WOMAN who bought a Peaky Blinders boat and turned it into a tiny house saved thousands on rent and bills — but there’s a catch.
Elizabeth Earle, 34, has lived on the ancient ship called the Maggie for over a year and says her alternative lifestyle saves her tons of money.
The author and illustrator bought the 70ft boat for £35,000 and revealed in a TikTok that her total costs are only around £3,400 a year.
She said: “I was spending around £1,200 a month on rent, council tax and bills and had so little to set aside and save.”
“I just thought, will this be my life forever? I have a kitchen, a bathroom and a very comfortable bed.”
However, the boat is still heated by a coal fire, with a 16-pound sack of coal lasting about two weeks.
Elizabeth also buys around £117 a month for diesel and gas bottles.
This is needed to heat the water so she can take a warm shower while the water supply is free.
But while she’s saving tons of money, there’s one important feature her boat doesn’t have that could help her save even more.
Elizabeth added, “My plan is to eventually have solar power to back up the battery.”
Elizabeth is a freelance writer and illustrator specializing in watercolor and has her own writing and painting area on board.
“I am a self-employed artist and therefore my income can fluctuate.
“I know I can pay my bills and my boat payments, and that gives me some flexibility.”
“Every penny I put in here doesn’t go toward someone else’s bills or mortgage, it goes toward my future.”
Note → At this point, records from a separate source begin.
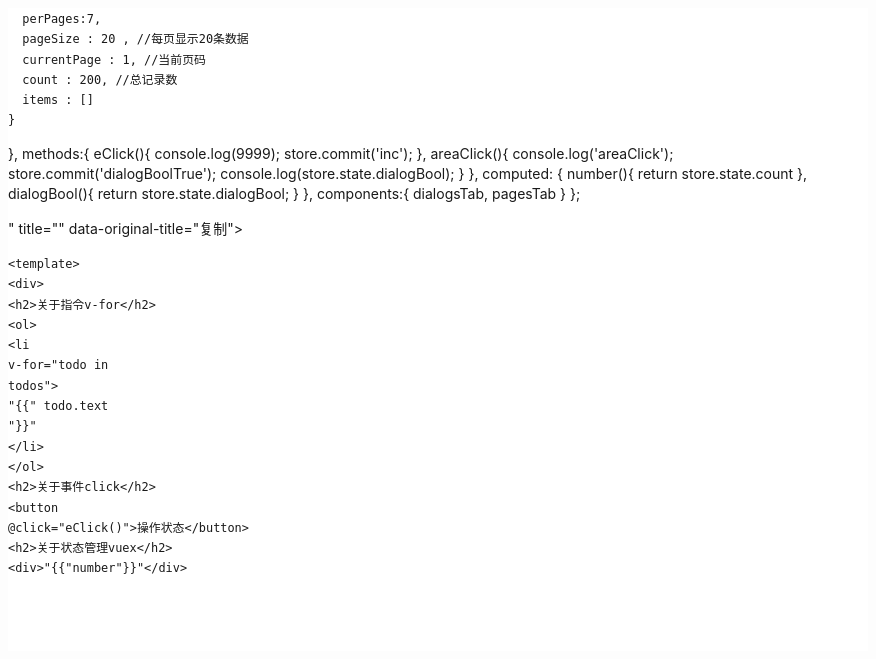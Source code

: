       perPages:7,
      pageSize : 20 , //每页显示20条数据
      currentPage : 1, //当前页码
      count : 200, //总记录数
      items : []
    }
  },
  methods:{
    eClick(){
      console.log(9999);
      store.commit('inc');
    },
    areaClick(){
      console.log('areaClick');
      store.commit('dialogBoolTrue');
      console.log(store.state.dialogBool);
    }
  },
  computed: {
    number(){
      return store.state.count
    },
    dialogBool(){
      return store.state.dialogBool;
    }
  },
  components:{
    dialogsTab,
    pagesTab
  }
};
</script>
<style lang=&quot;scss&quot;>
  h2{
    background: #417ccc;
    margin: 15px 0 5px;
    color: #fff;
  }
</style>
" title="" data-original-title="复制"></span>
      <span type="button" class="saveToNote code-tool" data-toggle="tooltip" data-placement="top" title="" data-original-title="放进笔记"></span>
      </div>
      </div><pre class="hljs django"><code><span class="xml"><span class="hljs-tag">&lt;<span class="hljs-name">template</span>&gt;</span>
  <span class="hljs-tag">&lt;<span class="hljs-name">div</span>&gt;</span>
    <span class="hljs-tag">&lt;<span class="hljs-name">h2</span>&gt;</span>关于指令v-for<span class="hljs-tag">&lt;/<span class="hljs-name">h2</span>&gt;</span>
    <span class="hljs-tag">&lt;<span class="hljs-name">ol</span>&gt;</span>
      <span class="hljs-tag">&lt;<span class="hljs-name">li</span> <span class="hljs-attr">v-for</span>=<span class="hljs-string">"todo in todos"</span>&gt;</span>
        </span><span class="hljs-template-variable">"{{" todo.text "}}"</span><span class="xml">
      <span class="hljs-tag">&lt;/<span class="hljs-name">li</span>&gt;</span>
    <span class="hljs-tag">&lt;/<span class="hljs-name">ol</span>&gt;</span>
    <span class="hljs-tag">&lt;<span class="hljs-name">h2</span>&gt;</span>关于事件click<span class="hljs-tag">&lt;/<span class="hljs-name">h2</span>&gt;</span>
    <span class="hljs-tag">&lt;<span class="hljs-name">button</span> @<span class="hljs-attr">click</span>=<span class="hljs-string">"eClick()"</span>&gt;</span>操作状态<span class="hljs-tag">&lt;/<span class="hljs-name">button</span>&gt;</span>
    <span class="hljs-tag">&lt;<span class="hljs-name">h2</span>&gt;</span>关于状态管理vuex<span class="hljs-tag">&lt;/<span class="hljs-name">h2</span>&gt;</span>
    <span class="hljs-tag">&lt;<span class="hljs-name">div</span>&gt;</span></span><span class="hljs-template-variable">"{{"number"}}"</span><span class="xml"><span class="hljs-tag">&lt;/<span class="hljs-name">div</span>&gt;</span>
To use the boat she pays £108 for her Canal and River Trust license fee and insurance for just £100 a year.
Other than that, her only major expense is paying back the loan on the boat herself.
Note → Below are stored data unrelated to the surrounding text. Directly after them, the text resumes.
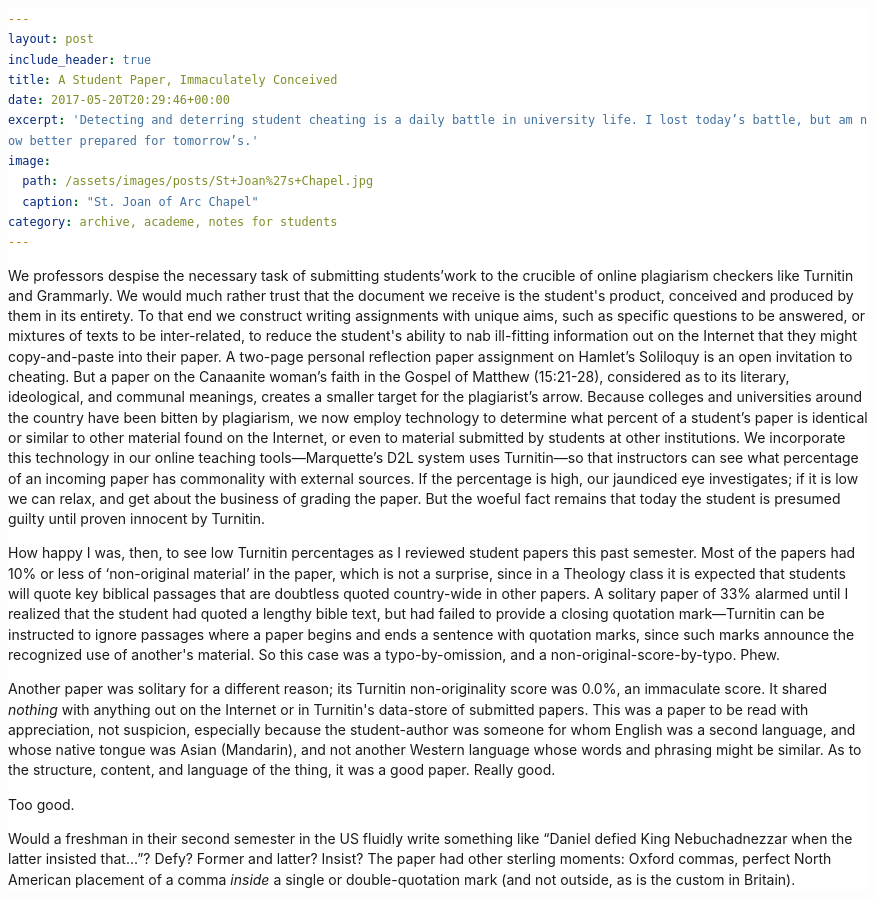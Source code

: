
 ```yaml
---
layout: post
include_header: true
title: A Student Paper, Immaculately Conceived
date: 2017-05-20T20:29:46+00:00
excerpt: 'Detecting and deterring student cheating is a daily battle in university life. I lost today’s battle, but am now better prepared for tomorrow’s.'
image:
  path: /assets/images/posts/St+Joan%27s+Chapel.jpg
  caption: "St. Joan of Arc Chapel"
category: archive, academe, notes for students
---
```

We professors despise the necessary task of submitting students’work to the crucible of online plagiarism checkers like Turnitin and Grammarly. We would much rather trust that the document we receive is the student's product, conceived and produced by them in its entirety. To that end we construct writing assignments with unique aims, such as specific questions to be answered, or mixtures of texts to be inter-related, to reduce the student's ability to nab ill-fitting information out on the Internet that they might copy-and-paste into their paper. A two-page personal reflection paper assignment on Hamlet’s Soliloquy is an open invitation to cheating. But a paper on the Canaanite woman’s faith in the Gospel of Matthew (15:21-28), considered as to its literary, ideological, and communal meanings, creates a smaller target for the plagiarist’s arrow. Because colleges and universities around the country have been bitten by plagiarism, we now employ technology to determine what percent of a student’s paper is identical or similar to other material found on the Internet, or even to material submitted by students at other institutions. We incorporate this technology in our online teaching tools—Marquette’s D2L system uses Turnitin—so that instructors can see what percentage of an incoming paper has commonality with external sources. If the percentage is high, our jaundiced eye investigates; if it is low we can relax, and get about the business of grading the paper. But the woeful fact remains that today the student is presumed guilty until proven innocent by Turnitin.

How happy I was, then, to see low Turnitin percentages as I reviewed student papers this past semester. Most of the papers had 10% or less of ‘non-original material’ in the paper, which is not a surprise, since in a Theology class it is expected that students will quote key biblical passages that are doubtless quoted country-wide in other papers. A solitary paper of 33% alarmed until I realized that the student had quoted a lengthy bible text, but had failed to provide a closing quotation mark—Turnitin can be instructed to ignore passages where a paper begins and ends a sentence with quotation marks, since such marks announce the recognized use of another's material. So this case was a typo-by-omission, and a non-original-score-by-typo. Phew.

Another paper was solitary for a different reason; its Turnitin non-originality score was 0.0%, an immaculate score. It shared _nothing_ with anything out on the Internet or in Turnitin's data-store of submitted papers. This was a paper to be read with appreciation, not suspicion, especially because the student-author was someone for whom English was a second language, and whose native tongue was Asian (Mandarin), and not another Western language whose words and phrasing might be similar. As to the structure, content, and language of the thing, it was a good paper. Really good.

Too good.

Would a freshman in their second semester in the US fluidly write something like “Daniel defied King Nebuchadnezzar when the latter insisted that...”? Defy? Former and latter? Insist? The paper had other sterling moments: Oxford commas, perfect North American placement of a comma _inside_ a single or double-quotation mark (and not outside, as is the custom in Britain).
Elizabeth travels from place to place and lives because the boat is as old as it was in the early 20th century – including only two showers a week.
She has previously said she bought “Maggie” from a close friend who is letting her pay back in installments.
As always, TikTokers were quick to hit the comments section and share their take on Elizabeth’s boating life.
Many were impressed and praised her as “very talented”.
Another commented: “What a great life!”
“I like the narrow boat life. Where do you start?” said a third.
Although Elizabeth admitted that old-school life is tough at times, she insisted she was “free and happy” even when covered in coal and mud.
She is releasing a YouTube series explaining life on the water and is hoping to travel around the UK to research the history of women in narrowboats.
Iain and Brioni Cameron, a couple from Scotland, gave up their boring lives to sail the Caribbean on a catamaran.
Meanwhile, another couple have saved £1,000 a month after swapping their Hertfordshire home for a boat.